The Imitation Game, lungometraggio uscito nelle scorse settimane basato sulla vita del matematico inglese Alan Turing, è uno degli ultimi rappresentanti in ordine cronologico di un genere ad Hollywood piuttosto inflazionato: trattasi del film biografico, altrimenti detto biopic, quel genere di film che rievoca i trascorsi di personaggi realmente esistiti che nel loro campo di appartenenza (che sia esso quello sociale, culturale, politico ecc..) hanno lasciato un segno indelebile.

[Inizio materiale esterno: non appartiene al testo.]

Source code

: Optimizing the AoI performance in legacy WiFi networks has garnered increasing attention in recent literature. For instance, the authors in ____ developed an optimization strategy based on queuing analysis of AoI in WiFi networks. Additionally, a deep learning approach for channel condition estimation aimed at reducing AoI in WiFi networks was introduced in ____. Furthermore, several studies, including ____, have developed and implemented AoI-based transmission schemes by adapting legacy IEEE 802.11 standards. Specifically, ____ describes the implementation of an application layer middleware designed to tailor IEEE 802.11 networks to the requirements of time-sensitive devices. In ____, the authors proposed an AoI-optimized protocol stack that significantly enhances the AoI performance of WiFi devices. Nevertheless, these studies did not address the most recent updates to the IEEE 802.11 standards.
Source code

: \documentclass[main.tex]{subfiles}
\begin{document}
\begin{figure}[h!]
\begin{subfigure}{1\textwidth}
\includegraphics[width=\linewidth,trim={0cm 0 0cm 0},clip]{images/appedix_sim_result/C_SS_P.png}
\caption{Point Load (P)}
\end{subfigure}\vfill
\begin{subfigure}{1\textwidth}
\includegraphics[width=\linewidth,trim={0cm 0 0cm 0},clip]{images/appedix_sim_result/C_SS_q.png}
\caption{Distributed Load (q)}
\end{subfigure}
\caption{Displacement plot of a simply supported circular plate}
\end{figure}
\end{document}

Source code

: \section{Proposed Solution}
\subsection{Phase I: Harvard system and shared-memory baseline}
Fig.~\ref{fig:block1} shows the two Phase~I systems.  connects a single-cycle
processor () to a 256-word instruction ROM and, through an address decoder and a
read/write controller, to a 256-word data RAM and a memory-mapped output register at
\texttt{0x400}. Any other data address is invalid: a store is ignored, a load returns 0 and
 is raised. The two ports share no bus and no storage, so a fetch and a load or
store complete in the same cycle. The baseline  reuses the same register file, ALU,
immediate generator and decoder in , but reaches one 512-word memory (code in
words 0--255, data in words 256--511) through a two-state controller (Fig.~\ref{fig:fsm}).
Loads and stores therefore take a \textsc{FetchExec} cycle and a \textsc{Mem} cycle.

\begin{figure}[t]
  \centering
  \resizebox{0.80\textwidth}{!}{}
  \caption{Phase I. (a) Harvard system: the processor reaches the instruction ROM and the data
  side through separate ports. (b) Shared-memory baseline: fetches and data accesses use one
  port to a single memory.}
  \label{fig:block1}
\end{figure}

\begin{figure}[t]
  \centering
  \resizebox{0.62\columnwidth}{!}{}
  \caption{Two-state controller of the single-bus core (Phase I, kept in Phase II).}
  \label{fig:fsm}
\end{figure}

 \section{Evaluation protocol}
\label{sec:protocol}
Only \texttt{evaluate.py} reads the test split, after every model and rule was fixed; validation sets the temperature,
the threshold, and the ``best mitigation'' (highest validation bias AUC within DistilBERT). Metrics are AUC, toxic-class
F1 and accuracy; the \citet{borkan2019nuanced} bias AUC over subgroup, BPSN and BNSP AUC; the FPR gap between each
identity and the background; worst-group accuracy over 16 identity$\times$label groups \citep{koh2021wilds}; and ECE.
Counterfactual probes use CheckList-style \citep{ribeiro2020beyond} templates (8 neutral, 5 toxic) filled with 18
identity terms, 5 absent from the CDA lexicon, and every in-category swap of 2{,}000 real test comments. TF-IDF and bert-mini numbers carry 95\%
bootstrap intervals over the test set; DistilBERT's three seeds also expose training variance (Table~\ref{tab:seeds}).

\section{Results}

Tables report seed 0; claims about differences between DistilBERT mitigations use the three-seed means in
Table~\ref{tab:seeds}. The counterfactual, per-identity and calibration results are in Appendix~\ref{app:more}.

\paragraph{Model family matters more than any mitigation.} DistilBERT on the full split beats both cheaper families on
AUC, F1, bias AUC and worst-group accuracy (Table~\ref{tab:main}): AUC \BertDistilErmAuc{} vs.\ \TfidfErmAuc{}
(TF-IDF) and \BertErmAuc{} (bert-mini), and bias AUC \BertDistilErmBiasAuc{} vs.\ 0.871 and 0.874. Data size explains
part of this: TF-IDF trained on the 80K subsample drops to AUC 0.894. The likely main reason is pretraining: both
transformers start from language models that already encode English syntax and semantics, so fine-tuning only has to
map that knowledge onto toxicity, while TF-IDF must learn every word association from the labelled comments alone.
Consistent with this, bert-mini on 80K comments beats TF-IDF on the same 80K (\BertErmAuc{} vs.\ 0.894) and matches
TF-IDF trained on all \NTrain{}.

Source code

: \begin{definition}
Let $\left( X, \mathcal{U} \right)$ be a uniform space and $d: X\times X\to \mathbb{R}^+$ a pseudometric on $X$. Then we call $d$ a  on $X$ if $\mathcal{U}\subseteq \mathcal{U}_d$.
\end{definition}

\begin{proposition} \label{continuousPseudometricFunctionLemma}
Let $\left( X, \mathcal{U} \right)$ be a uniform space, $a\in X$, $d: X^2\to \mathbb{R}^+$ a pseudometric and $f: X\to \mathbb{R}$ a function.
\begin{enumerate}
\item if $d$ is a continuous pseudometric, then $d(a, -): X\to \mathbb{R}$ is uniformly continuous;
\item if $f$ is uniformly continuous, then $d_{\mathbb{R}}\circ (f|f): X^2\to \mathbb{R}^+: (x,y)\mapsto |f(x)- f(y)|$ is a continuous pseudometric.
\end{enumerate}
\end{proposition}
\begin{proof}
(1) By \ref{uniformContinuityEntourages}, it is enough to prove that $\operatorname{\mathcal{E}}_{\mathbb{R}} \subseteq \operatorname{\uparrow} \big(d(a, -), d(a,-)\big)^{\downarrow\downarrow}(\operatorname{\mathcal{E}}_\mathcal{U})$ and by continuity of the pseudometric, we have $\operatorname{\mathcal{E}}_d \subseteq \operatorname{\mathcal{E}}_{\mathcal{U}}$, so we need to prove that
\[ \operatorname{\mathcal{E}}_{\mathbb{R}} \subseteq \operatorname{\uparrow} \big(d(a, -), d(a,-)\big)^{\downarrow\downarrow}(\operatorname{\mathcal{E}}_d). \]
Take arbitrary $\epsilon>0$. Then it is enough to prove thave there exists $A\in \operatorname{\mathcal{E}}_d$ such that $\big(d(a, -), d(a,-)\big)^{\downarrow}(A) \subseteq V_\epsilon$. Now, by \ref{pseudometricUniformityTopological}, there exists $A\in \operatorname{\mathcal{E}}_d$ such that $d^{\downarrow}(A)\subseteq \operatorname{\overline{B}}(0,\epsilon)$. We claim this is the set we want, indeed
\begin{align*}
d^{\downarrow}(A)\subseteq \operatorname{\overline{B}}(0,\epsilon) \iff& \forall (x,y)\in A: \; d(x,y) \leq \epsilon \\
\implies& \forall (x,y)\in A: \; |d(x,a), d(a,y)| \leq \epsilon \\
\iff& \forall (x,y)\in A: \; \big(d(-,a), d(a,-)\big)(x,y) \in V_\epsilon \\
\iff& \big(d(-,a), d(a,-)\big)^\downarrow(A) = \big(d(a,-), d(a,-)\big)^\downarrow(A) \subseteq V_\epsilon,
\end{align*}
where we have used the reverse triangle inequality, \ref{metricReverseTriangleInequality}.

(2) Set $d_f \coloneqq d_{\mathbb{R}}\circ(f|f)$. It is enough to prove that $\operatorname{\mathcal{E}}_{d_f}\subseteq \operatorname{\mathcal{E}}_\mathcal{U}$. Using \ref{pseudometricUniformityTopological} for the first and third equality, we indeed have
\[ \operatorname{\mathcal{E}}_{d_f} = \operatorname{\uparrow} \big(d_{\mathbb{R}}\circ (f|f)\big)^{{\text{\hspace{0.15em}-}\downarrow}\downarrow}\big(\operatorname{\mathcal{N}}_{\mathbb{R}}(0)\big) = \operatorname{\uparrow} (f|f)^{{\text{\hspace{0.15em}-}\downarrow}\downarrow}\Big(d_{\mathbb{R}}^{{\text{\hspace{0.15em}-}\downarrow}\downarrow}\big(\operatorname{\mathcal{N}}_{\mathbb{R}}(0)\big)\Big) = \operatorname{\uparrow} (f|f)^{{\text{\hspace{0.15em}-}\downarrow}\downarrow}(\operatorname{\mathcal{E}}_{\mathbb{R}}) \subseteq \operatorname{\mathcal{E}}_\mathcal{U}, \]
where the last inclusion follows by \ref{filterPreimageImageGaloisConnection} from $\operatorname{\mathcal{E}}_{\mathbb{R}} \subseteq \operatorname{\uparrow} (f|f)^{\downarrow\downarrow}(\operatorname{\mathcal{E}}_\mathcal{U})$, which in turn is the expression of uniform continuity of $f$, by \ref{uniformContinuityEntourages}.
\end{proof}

Turing è uno di questi: figura cardine e pioneristica dell’informatica nonché ideatore della macchina capace di decifrare i codici militari nazisti nel corso della seconda guerra mondiale, conduce un’esistenza breve ma intensa ed incredibilmente ricca di contributi accademici, alcuni fra i quali sono ritenuti fondamentali per lo sviluppo del computer e più in generale delle riflessioni sull’intelligenza artificiale.
L’estrema segretezza dell’operazione di crittoanalisi che Turing svolge durante la guerra per conto del governo britannico gli nega la fama e i giusti riconoscimenti, prima che una condanna per atti osceni dovuta alla sua omosessualità lo costringa a sottoporsi alla castrazione chimica per evitare la reclusione in prigione.
La depressione seguita all’umiliante trattamento precede il suicidio, avvenuto nel 1954 per avvelenamento da cianuro.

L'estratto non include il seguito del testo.